Reverse transcriptase-PCR analysis of eNTPDase expression

Total RNA from rat anterior pituitary and hypothalamic tissues and cultured cells was extracted using TRIzol reagent (Invitrogen). After DNase I digestion, 2 µg of total RNA was reverse-transcribed into first-strand cDNA with oligo-dT primers and SuperScriptII reverse transcriptase (Invitrogen). The cDNAs were then amplified with different eNTPDase isoform-specific primer sets in the non-conserved region. The oligonucleotide sequences of primers used for PCR amplification, with GeneBank accession numbers given in parentheses, are listed as: mouse eNTPDase-1 (AF037366): sense (1,389Y1,409 bp, 5′-CAAGATCAAAGACAGCAACGC-3′), antisense (1,583Y1,604 bp, 5′-TCCTGCTATACTGCCTCTTTCC-3′); mouse eNTPDase-2 (AF042811): sense (1,217Y1,235 bp, 5′-CTGCACTGTAGCCATGTTC-3′), antisense (1,533Y1,554 bp, 5′-GAAGAGAGATAGCCGGGAGTTG-3′); mouse eNTPDase-3 (NM-178676): sense (1,485Y1,504 bp, 5′-GATCCATCTACCCATACAGC-3′), antisense (1,684Y1,704 bp, 5′-TGTGTGGTGTCACTCTGGTGG-3′); rat eNTPDase-1 (U81285): sense (546Y565 bp, 5′-GAGCTACCCCTTTGACTTCC-3′), antisense (669Y690 bp, 5′-CTGTTTCTGGCTGTCTGAGATG-3′); rat eNTPDase-2 (Y11835): sense (334Y355 bp, 5′-CATGCTAGCACACCACTCTACC-3′), antisense (519Y539 bp, 5′-AAGTTCTCCAGCAGGTAGTTG-3′); rat eNTPDase-3 (AJ437217): sense (1,001Y1,023 bp, 5′-GCCGGAACGAAGCAGAGAAGAAG-3′), antisense (1,224Y1,245 bp, 5′-GAAGTCAAACACAGAAGCCACC-3′).

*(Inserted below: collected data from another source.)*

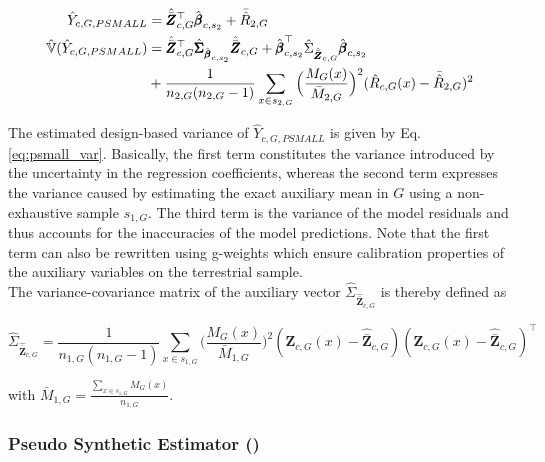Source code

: \begin{subequations}\label{eq:psmall}
	\begin{align}
	\hat{Y}_{c,G,PSMALL} &= \hat{\bar{\pmb{Z}}}_{c,G}^{\top}\hat{\pmb{\beta}}_{c,s_2} + \bar{\hat{R}}_{2,G} \label{eq:psmall_pest} \\
	\hat{\mathbb{V}}(\hat{Y}_{c,G,PSMALL}) & = \hat{\bar{\pmb{Z}}}_{c,G}^{\top}\hat{\pmb{\Sigma}}_{\hat{\pmb{\beta}}_{c,s_2}}\hat{\bar{\pmb{Z}}}_{c,G}
	+ \hat{\pmb{\beta}}_{c,s_2}^{\top}\hat{\Sigma}_{\hat{\bar{\pmb{Z}}}_{c,G}}\hat{\pmb{\beta}}_{c,s_2} \nonumber \\
	& + \frac{1}{n_{2,G}(n_{2,G}-1)}\sum_{x \in s_{2,G}}\Big(\frac{M_{G}(x)}{\bar{M}_{2,G}}\Big)^2(\hat{R}_{c,G}(x) - \bar{\hat{R}}_{2,G})^2
	\label{eq:psmall_var}
	\end{align}
\end{subequations}

The estimated design-based variance of $ \hat{Y}_{c,G,PSMALL}$ is given by Eq. \ref{eq:psmall_var}. Basically, the first term constitutes the variance introduced by the uncertainty in the regression coefficients, whereas the second term expresses the variance caused by estimating the exact auxiliary mean in $G$ using a non-exhaustive sample $s_{1,G}$. The third term is the variance of the model residuals and thus accounts for the inaccuracies of the model predictions. Note that the first term can also be rewritten using g-weights \cite[pg.14]{mandallaz2016} which ensure calibration properties of the auxiliary variables on the terrestrial sample.\\ 

The variance-covariance matrix of the auxiliary vector $\hat{\Sigma}_{\hat{\bar{\pmb{Z}}}_{c,G}}$ is thereby defined as

\begin{equation}\label{estvarcovaux_G}
\hat{\Sigma}_{\hat{\bar{\pmb{Z}}}_{c,G}} = \frac{1}{n_{1,G}(n_{1,G}-1)} \sum_{x \in s_{1,G}} \big(\frac{M_{G}(x)}{\bar{M}_{1,G}}\big)^2 (\pmb{Z}_{c,G}(x)-\hat{\bar{\pmb{Z}}}_{c,G})(\pmb{Z}_{c,G}(x)-\hat{\bar{\pmb{Z}}}_{c,G})^{\top}
\end{equation}

with $\bar{M}_{1,G}=\frac{\sum_{x \in s_{1,G}}M_{G}(x)}{n_{1,G}}$.\\



\subsubsection{Pseudo Synthetic Estimator (\psynth{})}
\label{sec:psynth}

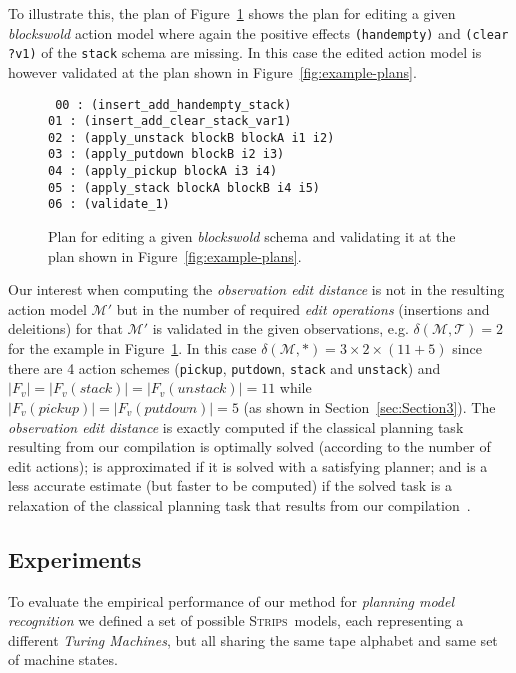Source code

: \documentclass[letterpaper]{article} %
\newcommand{\strips}{\textsc{Strips}}     %
\begin{document}
To illustrate this, the plan of Figure~\ref{fig:plan-pdistance} shows the plan for editing a given {\em blockswold} action model where again the positive effects {\tt\small (handempty)} and {\tt\small (clear ?v1)} of the {\tt\small stack} schema are missing. In this case the edited action model is however validated at the plan shown in Figure~\ref{fig:example-plans}.

\begin{figure}[hbt!]
{\tt\small
00 : (insert\_add\_handempty\_stack)\\
01 : (insert\_add\_clear\_stack\_var1)\\
02 : (apply\_unstack blockB blockA i1 i2)\\
03 : (apply\_putdown blockB i2 i3)\\
04 : (apply\_pickup blockA i3 i4)\\
05 : (apply\_stack blockA blockB i4 i5)\\
06 : (validate\_1)
}
 \caption{\small Plan for editing a given {\em blockswold} schema and validating it at the plan shown in Figure~\ref{fig:example-plans}.}
\label{fig:plan-pdistance}
\end{figure}

Our interest when computing the {\em observation edit distance} is not in the resulting action model $\mathcal{M}'$ but in the number of required {\em edit operations} (insertions and deleitions) for that $\mathcal{M}'$ is validated in the given observations, e.g. $\delta(\mathcal{M},\mathcal{T})=2$ for the example in Figure~\ref{fig:plan-pdistance}. In this case $\delta(\mathcal{M},*)=3\times 2\times (11+5)$ since there are 4 action schemes ({\small\tt pickup}, {\small\tt putdown}, {\small\tt stack} and {\small\tt unstack}) and $|F_v|=|F_v(stack)|=|F_v(unstack)|=11$ while $|F_v(pickup)|=|F_v(putdown)|=5$  (as shown in Section~\ref{sec:Section3}). The {\em observation edit distance} is exactly computed if the classical planning task resulting from our compilation is optimally solved (according to the number of edit actions); is approximated if it is solved with a satisfying planner; and is a less accurate estimate (but faster to be computed) if the solved task is a relaxation of the classical planning task that results from our compilation~\cite{bonet2001planning}.


\subsection{Experiments}
\label{sec:section5}
To evaluate the empirical performance of our method for {\em planning model recognition} we defined a set of possible \strips\ models, each representing a different {\em Turing Machines}, but all sharing the same tape alphabet and same set of machine states.
\end{document}

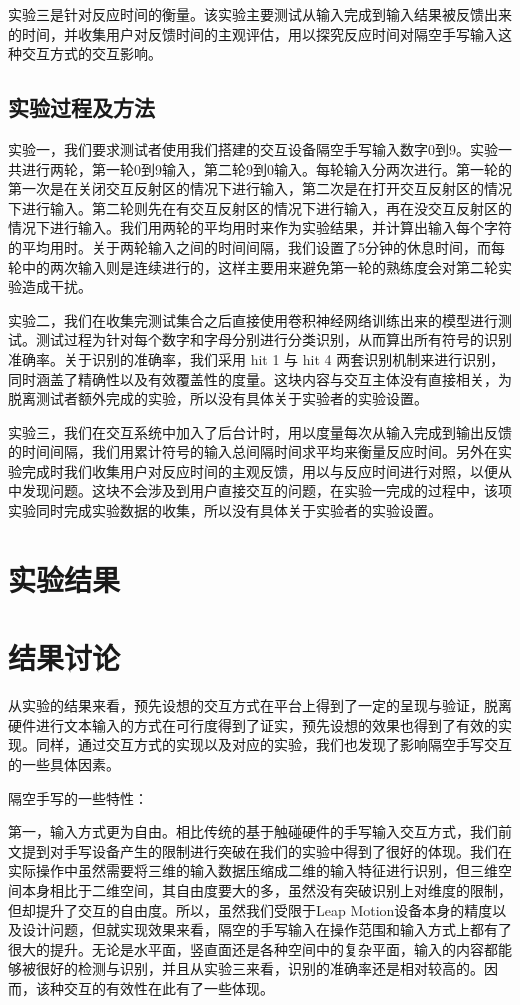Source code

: \documentclass[10pt, twocolumn]{article}
\begin{document}
	实验三是针对反应时间的衡量。该实验主要测试从输入完成到输入结果被反馈出来的时间，并收集用户对反馈时间的主观评估，用以探究反应时间对隔空手写输入这种交互方式的交互影响。

	\subsection{实验过程及方法}

	实验一，我们要求测试者使用我们搭建的交互设备隔空手写输入数字0到9。实验一共进行两轮，第一轮0到9输入，第二轮9到0输入。每轮输入分两次进行。第一轮的第一次是在关闭交互反射区的情况下进行输入，第二次是在打开交互反射区的情况下进行输入。第二轮则先在有交互反射区的情况下进行输入，再在没交互反射区的情况下进行输入。我们用两轮的平均用时来作为实验结果，并计算出输入每个字符的平均用时。关于两轮输入之间的时间间隔，我们设置了5分钟的休息时间，而每轮中的两次输入则是连续进行的，这样主要用来避免第一轮的熟练度会对第二轮实验造成干扰。


	实验二，我们在收集完测试集合之后直接使用卷积神经网络训练出来的模型进行测试。测试过程为针对每个数字和字母分别进行分类识别，从而算出所有符号的识别准确率。关于识别的准确率，我们采用 hit 1 与 hit 4 两套识别机制来进行识别，同时涵盖了精确性以及有效覆盖性的度量。这块内容与交互主体没有直接相关，为脱离测试者额外完成的实验，所以没有具体关于实验者的实验设置。

	实验三，我们在交互系统中加入了后台计时，用以度量每次从输入完成到输出反馈的时间间隔，我们用累计符号的输入总间隔时间求平均来衡量反应时间。另外在实验完成时我们收集用户对反应时间的主观反馈，用以与反应时间进行对照，以便从中发现问题。这块不会涉及到用户直接交互的问题，在实验一完成的过程中，该项实验同时完成实验数据的收集，所以没有具体关于实验者的实验设置。


\section{实验结果}

\section{结果讨论}
从实验的结果来看，预先设想的交互方式在平台上得到了一定的呈现与验证，脱离硬件进行文本输入的方式在可行度得到了证实，预先设想的效果也得到了有效的实现。同样，通过交互方式的实现以及对应的实验，我们也发现了影响隔空手写交互的一些具体因素。

隔空手写的一些特性：

第一，输入方式更为自由。相比传统的基于触碰硬件的手写输入交互方式，我们前文提到对手写设备产生的限制进行突破在我们的实验中得到了很好的体现。我们在实际操作中虽然需要将三维的输入数据压缩成二维的输入特征进行识别，但三维空间本身相比于二维空间，其自由度要大的多，虽然没有突破识别上对维度的限制，但却提升了交互的自由度。所以，虽然我们受限于Leap Motion设备本身的精度以及设计问题，但就实现效果来看，隔空的手写输入在操作范围和输入方式上都有了很大的提升。无论是水平面，竖直面还是各种空间中的复杂平面，输入的内容都能够被很好的检测与识别，并且从实验三来看，识别的准确率还是相对较高的。因而，该种交互的有效性在此有了一些体现。
\end{document}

The amplification was conducted in a Robocycler Thermal Cycler (Stratagene, La Jolla, CA) in a 50-ml reaction volume containing 1 µl of the first-strand cDNA as template, 1 unit of Taq DNA polymerase (Invitrogen), 0.5 µM concentration of each primer, 0.2 mM dNTP, and 1 × PCR buffer (2 mM MgCl2, 50 mM KCl, 20 mM TrisYHCl, pH 8.4). Amplification of DNA templates was initiated by a denaturation step at 94 °C for 180 s, followed by 35 cycles of denaturing at 94 °C for 45 s, annealing at 52–60 °C for 30 s, and extension at 72 °C for 60 s. The reaction was then terminated by a final extension step at 72 °C for 10 min. After PCR, a 10-ml aliquot of PCR products was size-fractionated by electrophoresis in a 1.2% agarose gel and visualized by ethidium bromide staining. To check the integrity of RNA preparation, RT-PCR of GAPDH was also conducted as an internal control using primers GAPDH sense (5′-GGCATCCTGGGCTACACTG-3′) and GAPDH antisense (5′-TGAGGTCCACCACCCTGTT-3′).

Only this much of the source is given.